Ahmad’s friend, Harleen Grewal, 25, meanwhile, burned to death in the passenger seat. Firefighters extinguishing the blaze found her charred body.
“He had all the intentions to hurt one or more people on that day when he sat behind the wheel without a driver’s license [his license was suspended at he time], drunk, speeding and killing our daughter,” Grewal’s mother, Raejinder Singh, said through tears.
“Adding insult to her burning alive, he turned his back, took a cab casually with the intent that she burns to ashes and no one will know who was there.”
Saeed was unlicensed, drunk and driving recklessly when he slammed into the median near the Prospect Expressway about 4 a.m., prosecutors charged.
“He took cover to hide himself like a coward, selfish. Only he was important in that moment. He knew Harleen is there,” Grewal’s mom said. “He did not tell anyone or call 911. Why?”
He pleaded guilty Nov. 27 to manslaughter and leaving the scene of a fatal crash.
A grand jury indicted him on murder charges, but Supreme Court Justice Vincent Del Guidice later ruled he could only be charged with manslaughter, sparing Ahmad a possible life sentence.
“Failure to summon aid is not a . . . factor in determining whether a homicide constitutes depraved murder,” Del Guidice wrote in his decision.
Grewal’s mom railed against the decision, and said wants to see the state’s Good Samaritan laws changed.

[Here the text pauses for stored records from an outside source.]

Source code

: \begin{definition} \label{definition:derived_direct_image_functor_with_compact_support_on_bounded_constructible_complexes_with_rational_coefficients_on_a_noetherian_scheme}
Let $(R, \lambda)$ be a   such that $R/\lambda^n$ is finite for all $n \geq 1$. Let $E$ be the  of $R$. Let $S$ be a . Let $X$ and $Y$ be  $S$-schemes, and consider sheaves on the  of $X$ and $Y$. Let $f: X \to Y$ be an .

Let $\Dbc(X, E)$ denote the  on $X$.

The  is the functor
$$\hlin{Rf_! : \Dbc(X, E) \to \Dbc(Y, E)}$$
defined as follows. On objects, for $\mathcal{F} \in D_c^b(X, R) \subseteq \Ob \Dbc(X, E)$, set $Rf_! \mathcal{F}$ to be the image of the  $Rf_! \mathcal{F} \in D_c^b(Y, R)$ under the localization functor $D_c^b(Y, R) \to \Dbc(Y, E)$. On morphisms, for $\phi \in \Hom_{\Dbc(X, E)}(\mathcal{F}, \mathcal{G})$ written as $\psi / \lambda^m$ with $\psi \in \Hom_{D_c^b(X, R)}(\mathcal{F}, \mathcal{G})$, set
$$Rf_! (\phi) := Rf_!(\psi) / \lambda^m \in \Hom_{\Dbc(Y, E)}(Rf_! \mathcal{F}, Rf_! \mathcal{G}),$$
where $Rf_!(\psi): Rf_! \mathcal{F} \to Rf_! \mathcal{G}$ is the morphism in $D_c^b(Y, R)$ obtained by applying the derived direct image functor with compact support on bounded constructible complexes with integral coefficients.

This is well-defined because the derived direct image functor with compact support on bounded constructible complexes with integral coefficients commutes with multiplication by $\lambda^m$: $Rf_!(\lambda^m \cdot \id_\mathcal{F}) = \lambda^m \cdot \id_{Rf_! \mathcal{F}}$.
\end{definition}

“If you are not a murderer, you will stay and call for help. Let us have the new norm in our justice system,” Singh said.
“I can understand the family of the deceased wanting a stiffer punishment, but I am constrained by the law,” the judge said. “I would recommend to the family of the deceased, reach out to the legislature, change the law.”
Dozens of Grewal’s friends and family sat stone-faced as Ahmad apologized, saying he hopes one day God and Grewal’s relatives can forgive him.
“To say that I stand here today simply to apologize and show my remorse is an understatement,” he said, telling the judge Grewal was always by his side during the short time they were friends.
“When she needed me the most in her life, I let her down. I let her family down. I let her friends down,” he said. “My actions took away any possibility of her leading a loving prosperous and successful life.”
Ahmad told police after the crash that he was dating Grewal, but friends said he was just a friend who gave her a ride home.
Her boyfriend, Karan Singh Dhillon, described her as a caring, uplifting soul. “She made me a better person. She was an angel. She had an impact on whoever she touched,” he said in a 2017 interview with the Daily News.
Grewal inspired her mother to excel as a nurse, and treated her like a queen, the mom recalled.
“I can never surpass her living, caring and giving. I am still learning from her how to be unconditional,” she said. “She called herself a ‘sherni’ — a lioness.”